Stored data entries:
★ ★ ★ ★

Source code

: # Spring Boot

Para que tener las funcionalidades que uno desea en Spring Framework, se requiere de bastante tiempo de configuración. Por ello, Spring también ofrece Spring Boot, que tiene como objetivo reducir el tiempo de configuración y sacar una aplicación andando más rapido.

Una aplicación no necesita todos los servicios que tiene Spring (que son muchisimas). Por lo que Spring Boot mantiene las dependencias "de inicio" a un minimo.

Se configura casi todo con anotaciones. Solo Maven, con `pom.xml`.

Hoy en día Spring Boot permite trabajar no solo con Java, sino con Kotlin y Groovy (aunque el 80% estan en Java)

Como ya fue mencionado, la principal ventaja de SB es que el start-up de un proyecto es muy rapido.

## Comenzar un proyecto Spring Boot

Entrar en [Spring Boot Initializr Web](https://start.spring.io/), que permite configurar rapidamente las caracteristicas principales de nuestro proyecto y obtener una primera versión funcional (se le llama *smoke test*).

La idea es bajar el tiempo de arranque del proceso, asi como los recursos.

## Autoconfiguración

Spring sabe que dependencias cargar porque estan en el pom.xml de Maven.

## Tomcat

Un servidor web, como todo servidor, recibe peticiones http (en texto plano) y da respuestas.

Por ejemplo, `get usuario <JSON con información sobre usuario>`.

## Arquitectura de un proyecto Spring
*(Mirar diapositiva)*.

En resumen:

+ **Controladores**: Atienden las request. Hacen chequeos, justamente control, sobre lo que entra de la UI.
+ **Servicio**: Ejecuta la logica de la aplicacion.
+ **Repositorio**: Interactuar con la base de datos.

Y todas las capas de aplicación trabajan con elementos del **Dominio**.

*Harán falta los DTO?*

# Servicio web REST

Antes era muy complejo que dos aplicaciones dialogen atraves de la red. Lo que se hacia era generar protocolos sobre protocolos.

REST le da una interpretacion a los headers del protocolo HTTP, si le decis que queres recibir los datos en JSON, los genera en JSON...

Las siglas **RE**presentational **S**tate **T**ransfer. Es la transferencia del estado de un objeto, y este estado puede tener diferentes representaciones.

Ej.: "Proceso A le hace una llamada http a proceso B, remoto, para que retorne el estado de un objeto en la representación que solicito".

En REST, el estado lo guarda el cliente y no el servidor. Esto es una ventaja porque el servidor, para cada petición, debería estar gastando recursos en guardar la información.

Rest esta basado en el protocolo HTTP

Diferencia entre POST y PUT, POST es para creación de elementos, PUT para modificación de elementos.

★ ★ ★ ★

# [What you need to do]
The output should be exactly the lines above from the line containing "Como ya fue" to the line containing "## Comenzar un proyecto Spring Boot", inclusive, with no other lines.

# [Answer for the task]
Como ya fue mencionado, la principal ventaja de SB es que el start-up de un proyecto es muy rapido.

## Comenzar un proyecto Spring Boot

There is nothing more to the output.